> _Your assignment_
Repeat every record below exactly, but leave out any pictures.

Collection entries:
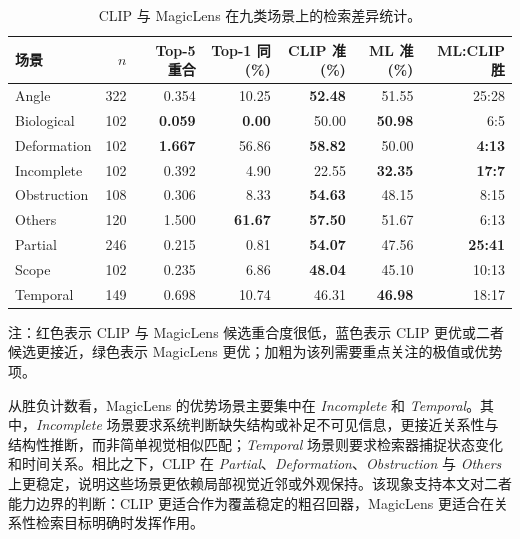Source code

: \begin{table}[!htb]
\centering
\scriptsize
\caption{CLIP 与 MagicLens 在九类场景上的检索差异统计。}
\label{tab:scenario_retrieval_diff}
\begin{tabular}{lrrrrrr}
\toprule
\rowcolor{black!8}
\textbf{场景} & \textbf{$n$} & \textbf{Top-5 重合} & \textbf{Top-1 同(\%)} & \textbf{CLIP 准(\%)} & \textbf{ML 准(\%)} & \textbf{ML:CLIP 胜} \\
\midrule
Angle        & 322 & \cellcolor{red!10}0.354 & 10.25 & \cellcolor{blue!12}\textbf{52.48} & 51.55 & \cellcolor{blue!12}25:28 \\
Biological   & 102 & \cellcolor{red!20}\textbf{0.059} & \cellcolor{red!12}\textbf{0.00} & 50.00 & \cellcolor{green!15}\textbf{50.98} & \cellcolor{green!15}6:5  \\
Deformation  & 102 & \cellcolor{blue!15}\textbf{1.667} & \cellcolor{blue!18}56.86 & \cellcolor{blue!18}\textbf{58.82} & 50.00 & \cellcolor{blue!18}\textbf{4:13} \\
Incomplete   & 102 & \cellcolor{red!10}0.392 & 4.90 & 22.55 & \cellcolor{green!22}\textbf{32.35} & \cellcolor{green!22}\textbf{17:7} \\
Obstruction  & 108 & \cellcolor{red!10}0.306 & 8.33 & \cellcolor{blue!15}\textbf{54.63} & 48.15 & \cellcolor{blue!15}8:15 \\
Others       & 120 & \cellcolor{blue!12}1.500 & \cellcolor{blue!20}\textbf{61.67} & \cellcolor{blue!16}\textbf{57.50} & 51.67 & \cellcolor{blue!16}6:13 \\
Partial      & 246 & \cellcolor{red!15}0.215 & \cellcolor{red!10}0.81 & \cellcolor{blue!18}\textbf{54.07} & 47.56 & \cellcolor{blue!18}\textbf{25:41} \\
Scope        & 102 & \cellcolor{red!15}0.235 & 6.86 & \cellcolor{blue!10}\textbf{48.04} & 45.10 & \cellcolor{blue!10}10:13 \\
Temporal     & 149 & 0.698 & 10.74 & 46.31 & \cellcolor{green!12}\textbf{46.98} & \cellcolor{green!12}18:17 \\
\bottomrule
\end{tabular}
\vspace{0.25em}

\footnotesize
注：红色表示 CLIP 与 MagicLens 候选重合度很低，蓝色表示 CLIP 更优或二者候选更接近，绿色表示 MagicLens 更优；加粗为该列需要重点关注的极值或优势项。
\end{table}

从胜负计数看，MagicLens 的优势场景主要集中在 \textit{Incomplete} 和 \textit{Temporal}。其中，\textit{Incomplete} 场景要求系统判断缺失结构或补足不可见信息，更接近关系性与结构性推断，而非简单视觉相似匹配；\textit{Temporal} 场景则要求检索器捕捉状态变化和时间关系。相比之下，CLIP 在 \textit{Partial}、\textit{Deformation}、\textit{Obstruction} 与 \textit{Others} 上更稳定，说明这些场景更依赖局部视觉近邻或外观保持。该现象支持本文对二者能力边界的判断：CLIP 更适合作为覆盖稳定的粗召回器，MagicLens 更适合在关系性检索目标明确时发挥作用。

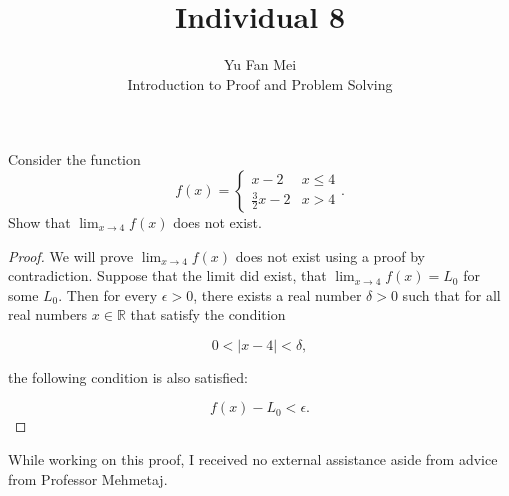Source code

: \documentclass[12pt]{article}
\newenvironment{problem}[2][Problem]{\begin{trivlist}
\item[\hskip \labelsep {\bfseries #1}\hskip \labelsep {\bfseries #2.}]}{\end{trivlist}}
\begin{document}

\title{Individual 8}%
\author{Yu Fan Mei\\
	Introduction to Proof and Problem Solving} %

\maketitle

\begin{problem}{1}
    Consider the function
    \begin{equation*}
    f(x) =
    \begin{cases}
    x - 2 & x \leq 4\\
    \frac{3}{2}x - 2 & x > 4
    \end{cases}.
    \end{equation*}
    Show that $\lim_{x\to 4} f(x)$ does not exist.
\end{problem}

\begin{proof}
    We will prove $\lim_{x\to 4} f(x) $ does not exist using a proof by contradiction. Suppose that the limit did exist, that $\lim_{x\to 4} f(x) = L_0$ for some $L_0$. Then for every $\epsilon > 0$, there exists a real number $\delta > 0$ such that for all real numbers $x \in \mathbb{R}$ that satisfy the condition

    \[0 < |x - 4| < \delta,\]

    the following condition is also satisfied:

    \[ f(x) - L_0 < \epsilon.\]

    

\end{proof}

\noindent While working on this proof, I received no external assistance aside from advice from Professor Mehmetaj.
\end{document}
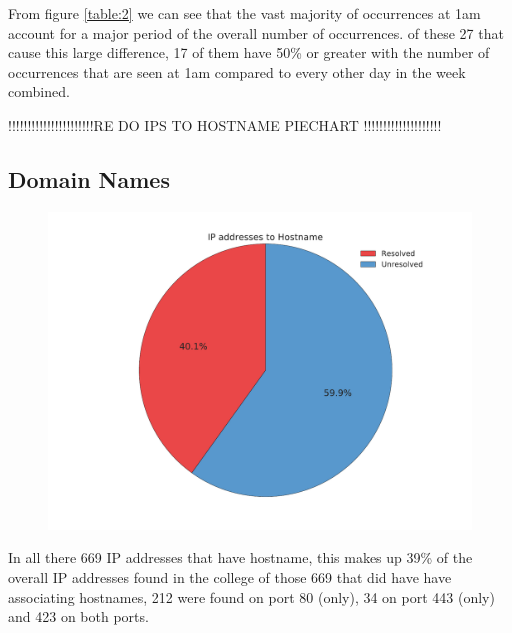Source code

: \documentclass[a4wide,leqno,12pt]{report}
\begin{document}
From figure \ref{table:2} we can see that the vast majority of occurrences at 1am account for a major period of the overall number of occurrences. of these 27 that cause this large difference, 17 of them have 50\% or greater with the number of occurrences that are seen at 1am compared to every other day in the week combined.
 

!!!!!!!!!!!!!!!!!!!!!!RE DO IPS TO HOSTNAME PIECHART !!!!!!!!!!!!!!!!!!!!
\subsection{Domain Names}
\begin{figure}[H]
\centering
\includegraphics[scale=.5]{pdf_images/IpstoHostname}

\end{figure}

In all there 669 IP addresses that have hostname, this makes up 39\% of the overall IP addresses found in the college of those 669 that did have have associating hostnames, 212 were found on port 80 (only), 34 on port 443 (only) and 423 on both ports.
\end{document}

> _Finished task_
Source code

: \begin{table}[!htb]
\centering
\scriptsize
\caption{CLIP 与 MagicLens 在九类场景上的检索差异统计。}
\label{tab:scenario_retrieval_diff}
\begin{tabular}{lrrrrrr}
\toprule
\rowcolor{black!8}
\textbf{场景} & \textbf{$n$} & \textbf{Top-5 重合} & \textbf{Top-1 同(\%)} & \textbf{CLIP 准(\%)} & \textbf{ML 准(\%)} & \textbf{ML:CLIP 胜} \\
\midrule
Angle        & 322 & \cellcolor{red!10}0.354 & 10.25 & \cellcolor{blue!12}\textbf{52.48} & 51.55 & \cellcolor{blue!12}25:28 \\
Biological   & 102 & \cellcolor{red!20}\textbf{0.059} & \cellcolor{red!12}\textbf{0.00} & 50.00 & \cellcolor{green!15}\textbf{50.98} & \cellcolor{green!15}6:5  \\
Deformation  & 102 & \cellcolor{blue!15}\textbf{1.667} & \cellcolor{blue!18}56.86 & \cellcolor{blue!18}\textbf{58.82} & 50.00 & \cellcolor{blue!18}\textbf{4:13} \\
Incomplete   & 102 & \cellcolor{red!10}0.392 & 4.90 & 22.55 & \cellcolor{green!22}\textbf{32.35} & \cellcolor{green!22}\textbf{17:7} \\
Obstruction  & 108 & \cellcolor{red!10}0.306 & 8.33 & \cellcolor{blue!15}\textbf{54.63} & 48.15 & \cellcolor{blue!15}8:15 \\
Others       & 120 & \cellcolor{blue!12}1.500 & \cellcolor{blue!20}\textbf{61.67} & \cellcolor{blue!16}\textbf{57.50} & 51.67 & \cellcolor{blue!16}6:13 \\
Partial      & 246 & \cellcolor{red!15}0.215 & \cellcolor{red!10}0.81 & \cellcolor{blue!18}\textbf{54.07} & 47.56 & \cellcolor{blue!18}\textbf{25:41} \\
Scope        & 102 & \cellcolor{red!15}0.235 & 6.86 & \cellcolor{blue!10}\textbf{48.04} & 45.10 & \cellcolor{blue!10}10:13 \\
Temporal     & 149 & 0.698 & 10.74 & 46.31 & \cellcolor{green!12}\textbf{46.98} & \cellcolor{green!12}18:17 \\
\bottomrule
\end{tabular}
\vspace{0.25em}

\footnotesize
注：红色表示 CLIP 与 MagicLens 候选重合度很低，蓝色表示 CLIP 更优或二者候选更接近，绿色表示 MagicLens 更优；加粗为该列需要重点关注的极值或优势项。
\end{table}

从胜负计数看，MagicLens 的优势场景主要集中在 \textit{Incomplete} 和 \textit{Temporal}。其中，\textit{Incomplete} 场景要求系统判断缺失结构或补足不可见信息，更接近关系性与结构性推断，而非简单视觉相似匹配；\textit{Temporal} 场景则要求检索器捕捉状态变化和时间关系。相比之下，CLIP 在 \textit{Partial}、\textit{Deformation}、\textit{Obstruction} 与 \textit{Others} 上更稳定，说明这些场景更依赖局部视觉近邻或外观保持。该现象支持本文对二者能力边界的判断：CLIP 更适合作为覆盖稳定的粗召回器，MagicLens 更适合在关系性检索目标明确时发挥作用。

Source code

: \documentclass[12pt]{article}
\newenvironment{problem}[2][Problem]{\begin{trivlist}
\item[\hskip \labelsep {\bfseries #1}\hskip \labelsep {\bfseries #2.}]}{\end{trivlist}}
\begin{document}

\title{Individual 8}%
\author{Yu Fan Mei\\
	Introduction to Proof and Problem Solving} %

\maketitle

\begin{problem}{1}
    Consider the function
    \begin{equation*}
    f(x) =
    \begin{cases}
    x - 2 & x \leq 4\\
    \frac{3}{2}x - 2 & x > 4
    \end{cases}.
    \end{equation*}
    Show that $\lim_{x\to 4} f(x)$ does not exist.
\end{problem}

\begin{proof}
    We will prove $\lim_{x\to 4} f(x) $ does not exist using a proof by contradiction. Suppose that the limit did exist, that $\lim_{x\to 4} f(x) = L_0$ for some $L_0$. Then for every $\epsilon > 0$, there exists a real number $\delta > 0$ such that for all real numbers $x \in \mathbb{R}$ that satisfy the condition

    \[0 < |x - 4| < \delta,\]

    the following condition is also satisfied:

    \[ f(x) - L_0 < \epsilon.\]

    

\end{proof}

\noindent While working on this proof, I received no external assistance aside from advice from Professor Mehmetaj.
\end{document}
Source code

: \documentclass[a4wide,leqno,12pt]{report}
\begin{document}
From figure \ref{table:2} we can see that the vast majority of occurrences at 1am account for a major period of the overall number of occurrences. of these 27 that cause this large difference, 17 of them have 50\% or greater with the number of occurrences that are seen at 1am compared to every other day in the week combined.
 

!!!!!!!!!!!!!!!!!!!!!!RE DO IPS TO HOSTNAME PIECHART !!!!!!!!!!!!!!!!!!!!
\subsection{Domain Names}
\begin{figure}[H]
\centering
\includegraphics[scale=.5]{pdf_images/IpstoHostname}

\end{figure}

In all there 669 IP addresses that have hostname, this makes up 39\% of the overall IP addresses found in the college of those 669 that did have have associating hostnames, 212 were found on port 80 (only), 34 on port 443 (only) and 423 on both ports.
\end{document}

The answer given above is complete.